++++ Material for the task
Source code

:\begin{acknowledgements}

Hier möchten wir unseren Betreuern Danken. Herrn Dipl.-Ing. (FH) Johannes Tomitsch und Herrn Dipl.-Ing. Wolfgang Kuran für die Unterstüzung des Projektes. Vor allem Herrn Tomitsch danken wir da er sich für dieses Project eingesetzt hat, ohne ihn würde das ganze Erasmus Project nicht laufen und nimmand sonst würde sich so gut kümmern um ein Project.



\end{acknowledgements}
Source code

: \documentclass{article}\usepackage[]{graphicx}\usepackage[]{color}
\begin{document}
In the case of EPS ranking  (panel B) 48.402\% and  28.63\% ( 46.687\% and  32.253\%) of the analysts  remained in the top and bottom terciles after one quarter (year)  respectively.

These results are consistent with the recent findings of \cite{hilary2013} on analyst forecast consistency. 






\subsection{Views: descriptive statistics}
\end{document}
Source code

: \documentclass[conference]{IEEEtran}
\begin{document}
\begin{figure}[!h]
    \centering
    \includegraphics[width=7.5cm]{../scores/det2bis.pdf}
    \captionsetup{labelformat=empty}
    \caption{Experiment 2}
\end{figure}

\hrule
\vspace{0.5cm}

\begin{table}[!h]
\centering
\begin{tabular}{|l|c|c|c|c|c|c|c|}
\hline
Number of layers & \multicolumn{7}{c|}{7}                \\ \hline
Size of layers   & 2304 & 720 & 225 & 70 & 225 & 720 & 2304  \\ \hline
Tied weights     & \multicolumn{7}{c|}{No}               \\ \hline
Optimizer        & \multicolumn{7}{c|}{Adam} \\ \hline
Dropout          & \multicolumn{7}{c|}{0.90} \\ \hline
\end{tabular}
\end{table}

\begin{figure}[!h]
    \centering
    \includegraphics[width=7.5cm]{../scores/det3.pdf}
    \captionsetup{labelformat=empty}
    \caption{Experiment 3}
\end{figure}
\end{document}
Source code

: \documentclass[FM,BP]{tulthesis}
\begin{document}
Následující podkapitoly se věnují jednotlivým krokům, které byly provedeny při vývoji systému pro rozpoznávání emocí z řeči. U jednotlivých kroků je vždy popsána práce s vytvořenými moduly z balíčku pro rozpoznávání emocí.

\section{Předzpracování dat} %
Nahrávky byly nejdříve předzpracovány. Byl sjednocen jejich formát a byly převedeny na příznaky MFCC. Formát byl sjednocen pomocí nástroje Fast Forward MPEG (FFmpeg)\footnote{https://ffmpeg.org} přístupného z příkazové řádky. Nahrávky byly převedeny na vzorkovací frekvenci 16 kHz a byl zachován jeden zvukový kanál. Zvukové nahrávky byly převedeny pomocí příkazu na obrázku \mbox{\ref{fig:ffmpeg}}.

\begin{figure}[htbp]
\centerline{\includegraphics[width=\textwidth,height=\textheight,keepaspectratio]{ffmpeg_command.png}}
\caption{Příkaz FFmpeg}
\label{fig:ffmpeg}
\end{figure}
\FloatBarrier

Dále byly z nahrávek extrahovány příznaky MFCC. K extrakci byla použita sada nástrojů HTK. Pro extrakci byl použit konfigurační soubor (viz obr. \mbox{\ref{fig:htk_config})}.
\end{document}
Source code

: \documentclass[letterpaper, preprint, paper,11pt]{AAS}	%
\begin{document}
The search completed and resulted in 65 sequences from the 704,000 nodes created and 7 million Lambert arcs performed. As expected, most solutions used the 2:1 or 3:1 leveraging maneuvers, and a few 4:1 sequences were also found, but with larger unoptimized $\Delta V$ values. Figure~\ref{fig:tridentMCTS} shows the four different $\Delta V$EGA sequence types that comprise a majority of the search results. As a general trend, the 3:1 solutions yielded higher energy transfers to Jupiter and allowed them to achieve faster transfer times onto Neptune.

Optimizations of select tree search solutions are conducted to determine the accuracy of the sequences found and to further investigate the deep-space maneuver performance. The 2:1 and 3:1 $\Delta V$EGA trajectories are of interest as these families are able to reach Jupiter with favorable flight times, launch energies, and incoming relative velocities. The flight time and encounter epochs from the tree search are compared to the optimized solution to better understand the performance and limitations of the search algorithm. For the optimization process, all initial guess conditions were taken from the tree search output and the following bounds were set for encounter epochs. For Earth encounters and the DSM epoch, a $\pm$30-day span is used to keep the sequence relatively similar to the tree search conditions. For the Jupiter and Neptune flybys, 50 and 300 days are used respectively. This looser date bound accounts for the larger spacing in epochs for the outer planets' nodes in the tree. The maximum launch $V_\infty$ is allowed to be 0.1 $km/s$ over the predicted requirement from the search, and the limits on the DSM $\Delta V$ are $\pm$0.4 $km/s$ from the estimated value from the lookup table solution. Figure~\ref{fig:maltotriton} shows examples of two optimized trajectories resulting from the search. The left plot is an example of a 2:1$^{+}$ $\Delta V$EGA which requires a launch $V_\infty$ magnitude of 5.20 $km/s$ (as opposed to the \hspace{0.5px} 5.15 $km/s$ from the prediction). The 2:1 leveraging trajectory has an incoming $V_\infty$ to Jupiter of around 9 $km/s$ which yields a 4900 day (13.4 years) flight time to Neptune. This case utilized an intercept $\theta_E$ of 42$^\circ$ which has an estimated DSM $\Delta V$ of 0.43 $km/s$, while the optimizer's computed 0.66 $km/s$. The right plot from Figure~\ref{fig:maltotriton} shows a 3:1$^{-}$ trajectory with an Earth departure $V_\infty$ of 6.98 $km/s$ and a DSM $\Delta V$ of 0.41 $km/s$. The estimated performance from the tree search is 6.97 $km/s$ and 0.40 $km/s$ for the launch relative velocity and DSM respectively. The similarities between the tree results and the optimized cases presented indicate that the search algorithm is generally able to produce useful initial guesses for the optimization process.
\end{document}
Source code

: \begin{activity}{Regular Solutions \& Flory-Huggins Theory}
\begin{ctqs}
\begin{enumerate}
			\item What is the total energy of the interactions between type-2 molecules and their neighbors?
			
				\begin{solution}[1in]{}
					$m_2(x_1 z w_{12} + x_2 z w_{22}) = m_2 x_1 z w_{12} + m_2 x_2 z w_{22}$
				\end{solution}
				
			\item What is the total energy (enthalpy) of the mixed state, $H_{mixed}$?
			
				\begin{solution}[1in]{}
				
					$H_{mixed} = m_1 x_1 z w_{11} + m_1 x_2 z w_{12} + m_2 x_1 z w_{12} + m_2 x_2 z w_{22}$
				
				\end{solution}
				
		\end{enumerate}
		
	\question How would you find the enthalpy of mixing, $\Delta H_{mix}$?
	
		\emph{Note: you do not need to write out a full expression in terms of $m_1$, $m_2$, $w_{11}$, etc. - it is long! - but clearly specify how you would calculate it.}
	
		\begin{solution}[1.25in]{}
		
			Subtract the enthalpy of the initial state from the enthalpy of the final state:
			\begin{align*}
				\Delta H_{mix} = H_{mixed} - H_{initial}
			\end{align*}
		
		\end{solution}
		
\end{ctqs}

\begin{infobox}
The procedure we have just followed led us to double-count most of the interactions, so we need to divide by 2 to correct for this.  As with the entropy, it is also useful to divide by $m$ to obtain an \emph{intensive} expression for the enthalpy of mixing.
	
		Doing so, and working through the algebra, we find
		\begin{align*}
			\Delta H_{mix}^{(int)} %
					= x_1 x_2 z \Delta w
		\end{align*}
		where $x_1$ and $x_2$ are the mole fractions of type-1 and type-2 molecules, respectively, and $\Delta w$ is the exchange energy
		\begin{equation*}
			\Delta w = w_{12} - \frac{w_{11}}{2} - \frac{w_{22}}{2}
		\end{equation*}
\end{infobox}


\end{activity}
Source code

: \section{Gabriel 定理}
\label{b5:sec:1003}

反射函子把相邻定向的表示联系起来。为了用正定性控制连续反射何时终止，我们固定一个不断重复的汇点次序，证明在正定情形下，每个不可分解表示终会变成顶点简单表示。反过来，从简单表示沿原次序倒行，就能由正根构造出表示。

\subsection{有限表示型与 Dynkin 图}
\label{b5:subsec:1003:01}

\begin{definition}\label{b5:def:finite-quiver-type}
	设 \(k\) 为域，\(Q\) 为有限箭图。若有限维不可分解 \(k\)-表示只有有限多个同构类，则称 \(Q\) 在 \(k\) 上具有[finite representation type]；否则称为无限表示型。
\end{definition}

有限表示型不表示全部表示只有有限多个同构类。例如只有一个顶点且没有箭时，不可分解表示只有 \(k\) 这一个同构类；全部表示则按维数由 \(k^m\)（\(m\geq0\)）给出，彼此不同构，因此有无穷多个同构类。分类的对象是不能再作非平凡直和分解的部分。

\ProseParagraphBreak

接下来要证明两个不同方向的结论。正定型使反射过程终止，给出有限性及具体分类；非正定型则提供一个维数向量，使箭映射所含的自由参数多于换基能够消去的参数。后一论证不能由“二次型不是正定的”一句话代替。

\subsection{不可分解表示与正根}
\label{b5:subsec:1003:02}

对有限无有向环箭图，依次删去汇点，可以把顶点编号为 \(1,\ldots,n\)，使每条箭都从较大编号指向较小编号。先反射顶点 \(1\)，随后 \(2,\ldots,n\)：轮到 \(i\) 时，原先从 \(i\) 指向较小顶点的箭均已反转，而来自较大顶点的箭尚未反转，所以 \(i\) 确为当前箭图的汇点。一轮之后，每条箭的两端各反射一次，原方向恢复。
++++++++
→ Exercise requirements
Only lines holding the word "most" belong in the answer; copy each one from the material.

→ Reply to the task
The search completed and resulted in 65 sequences from the 704,000 nodes created and 7 million Lambert arcs performed. As expected, most solutions used the 2:1 or 3:1 leveraging maneuvers, and a few 4:1 sequences were also found, but with larger unoptimized $\Delta V$ values. Figure~\ref{fig:tridentMCTS} shows the four different $\Delta V$EGA sequence types that comprise a majority of the search results. As a general trend, the 3:1 solutions yielded higher energy transfers to Jupiter and allowed them to achieve faster transfer times onto Neptune.
The procedure we have just followed led us to double-count most of the interactions, so we need to divide by 2 to correct for this.  As with the entropy, it is also useful to divide by $m$ to obtain an \emph{intensive} expression for the enthalpy of mixing.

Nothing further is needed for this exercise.